** Task statement **
Could you restate the entries below word for word and leave out the pictures?

Stored data entries:
======

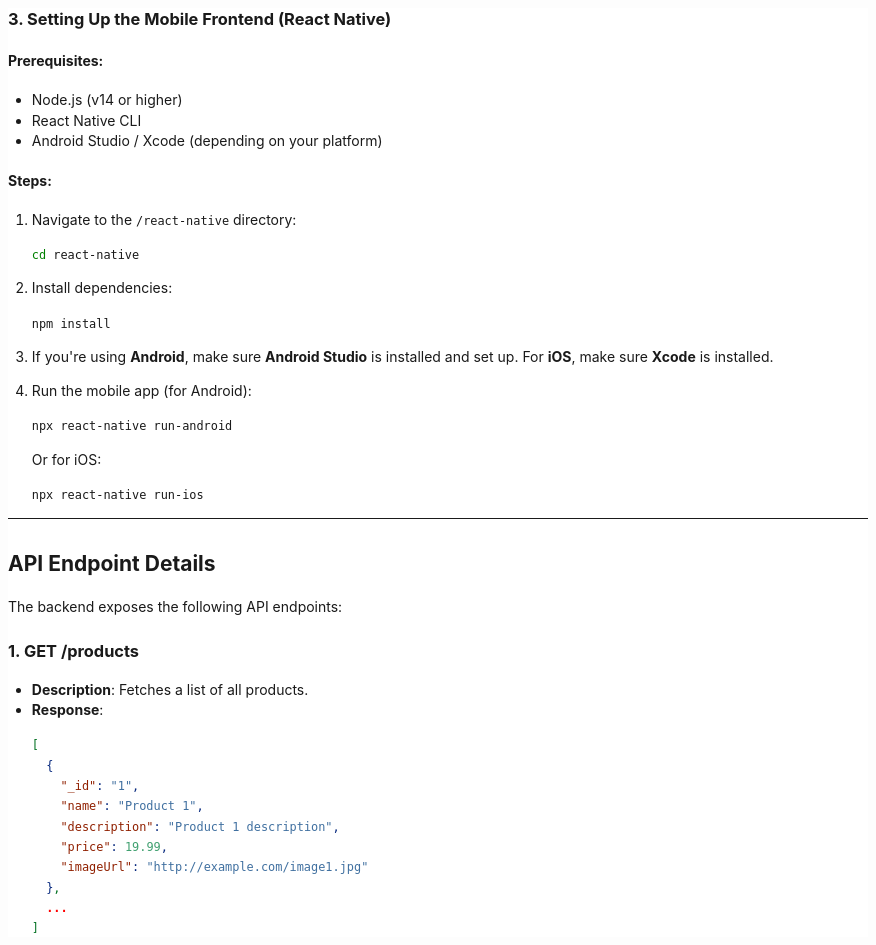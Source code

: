 
### 3. **Setting Up the Mobile Frontend (React Native)**

#### Prerequisites:
- Node.js (v14 or higher)
- React Native CLI
- Android Studio / Xcode (depending on your platform)

#### Steps:

1. Navigate to the `/react-native` directory:

   ```bash
   cd react-native
   ```

2. Install dependencies:

   ```bash
   npm install
   ```

3. If you're using **Android**, make sure **Android Studio** is installed and set up. For **iOS**, make sure **Xcode** is installed.

4. Run the mobile app (for Android):

   ```bash
   npx react-native run-android
   ```

   Or for iOS:

   ```bash
   npx react-native run-ios
   ```

---

## API Endpoint Details

The backend exposes the following API endpoints:

### 1. **GET /products**
- **Description**: Fetches a list of all products.
- **Response**:
  ```json
  [
    {
      "_id": "1",
      "name": "Product 1",
      "description": "Product 1 description",
      "price": 19.99,
      "imageUrl": "http://example.com/image1.jpg"
    },
    ...
  ]
  ```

======

** Exercise result **
Source code

: 
### 3. **Setting Up the Mobile Frontend (React Native)**

#### Prerequisites:
- Node.js (v14 or higher)
- React Native CLI
- Android Studio / Xcode (depending on your platform)

#### Steps:

1. Navigate to the `/react-native` directory:

   ```bash
   cd react-native
   ```

2. Install dependencies:

   ```bash
   npm install
   ```

3. If you're using **Android**, make sure **Android Studio** is installed and set up. For **iOS**, make sure **Xcode** is installed.

4. Run the mobile app (for Android):

   ```bash
   npx react-native run-android
   ```

   Or for iOS:

   ```bash
   npx react-native run-ios
   ```

---

## API Endpoint Details

The backend exposes the following API endpoints:

### 1. **GET /products**
- **Description**: Fetches a list of all products.
- **Response**:
  ```json
  [
    {
      "_id": "1",
      "name": "Product 1",
      "description": "Product 1 description",
      "price": 19.99,
      "imageUrl": "http://example.com/image1.jpg"
    },
    ...
  ]
  ```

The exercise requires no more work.